È soltanto l’amore genitoriale ad unire i due, insieme alla preoccupazione di minimizzare i danni che un innesto tanto improbabile quanto quello tra le loro due piccole e comunque indifese creature potrebbe determinare.
Quello che accadrà sarà quanto di più probabile, facendo del film la solita commedia all’italiana, da dare in pasto ad un pubblico dalla bocca buona, poco importa se al cinema o in tv. Peccato perché Antonio Albanese continua a dimostrarsi uno dei migliori, se non il migliore, degli attori italiani del momento.
Nonostante una sceneggiatura carente e a tratti sguagliatamente autocompiacente, l’attore ha continuato a stare stretto al suo personaggio, senza mai tentare di liberarsene o cedere e fare un passo in troppo in avanti.
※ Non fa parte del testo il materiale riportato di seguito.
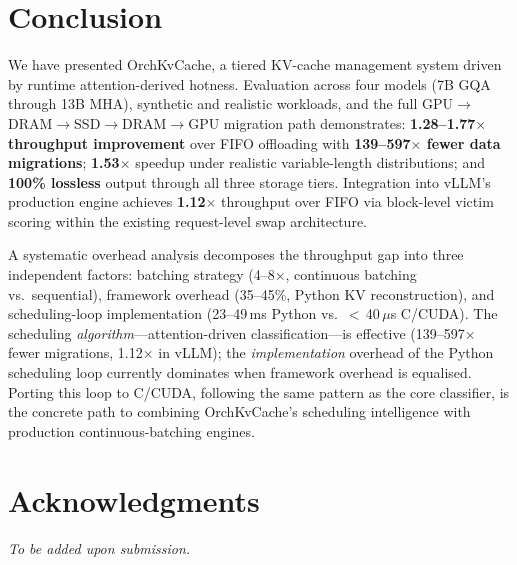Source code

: \documentclass[conference]{IEEEtran}
\begin{document}
\section{Conclusion}

We have presented OrchKvCache, a tiered KV-cache management system driven by runtime attention-derived hotness. Evaluation across four models (7B GQA through 13B MHA), synthetic and realistic workloads, and the full GPU$\to$DRAM$\to$SSD$\to$DRAM$\to$GPU migration path demonstrates: \textbf{1.28--1.77$\times$ throughput improvement} over FIFO offloading with \textbf{139--597$\times$ fewer data migrations}; \textbf{1.53$\times$} speedup under realistic variable-length distributions; and \textbf{100\% lossless} output through all three storage tiers. Integration into vLLM's production engine achieves \textbf{1.12$\times$} throughput over FIFO via block-level victim scoring within the existing request-level swap architecture.

A systematic overhead analysis decomposes the throughput gap into three independent factors: batching strategy (4--8$\times$, continuous batching vs.\ sequential), framework overhead (35--45\%, Python KV reconstruction), and scheduling-loop implementation (23--49\,ms Python vs.\ $<$\,40\,$\mu$s C/CUDA). The scheduling \emph{algorithm}---attention-driven classification---is effective (139--597$\times$ fewer migrations, 1.12$\times$ in vLLM); the \emph{implementation} overhead of the Python scheduling loop currently dominates when framework overhead is equalised. Porting this loop to C/CUDA, following the same pattern as the core classifier, is the concrete path to combining OrchKvCache's scheduling intelligence with production continuous-batching engines.

\section*{Acknowledgments}
\textit{To be added upon submission.}
\end{document}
È stato sempre aderente al suo Giovanni, proteggendolo dal pericolo di sbavature, anche di fronte alle note più basse. La vicinanza con Paola Cortellesi, anche a questo giro, l’ha esaltato. E non era per nulla un risultato scontato, segno, invece, della grande qualità attoriale dei due. E della grande sintonia che li unisce. Ma entrambi hanno dovuto affrontare (e pagare) le pene della volgarità di un lavoro di scrittura caricaturale (a cura dello stesso Riccardo Milani insieme alla moglie Paola Cortellesi oltre che di Furio Andreotti e Giulia Calenda) che ha espanso i loro personaggi fino a renderli ridondanti, eccessivi, finti.
Effetto collaterale che sia Antonio Albanese che Sonia Bergamasco (nei panni di Luce, improbabile e raffinata coltivatrice radical chic di lavanda in Provenza, ex attivista e moglie di Giovanni) hanno saputo ben contenere e governare, uscendone pressoché illesi.
Altro esito quello raggiunto da Paola Cortellesi che tra zeppe da vertigine, trasparenze e stampe maculate ha eroicamente resistito al costante pericolo di volgari sbavature macchiettistiche. Eppure qualche scivolone l’ha preso. Subito contrapposto da momenti di sublime realtà e di pura comicità. Come nel rapporto con le sorellastre Sue Ellen e Pamela (all’anagrafe Alessandra e Valentina Giudicessa), incontrate durante la realizzazione del film e genialmente inserite nella sceneggiatura originale (possiamo dire: “sono nate due stelle!”), oltre che nel racconto – quello sì verista – sul metissage nei palazzoni di borgata.
Tutto regge spericolatamente, anche il cammeo di Franca Leosini e il racconto delle gite a mare a Coccia di Morto e Capalbio, tra stereotipi da rotocalco di quart’ordine e gag senza inventiva. Fino all’arrivo della goccia, il leonino Claudio Amendola, che davvero lascia traboccare il vaso.
Il troppo storpia ed è forse questa la pecca di un film comunque piacevole che, se soltanto avesse avuto meno pretese, allora sì avrebbe potuto restare memorabile.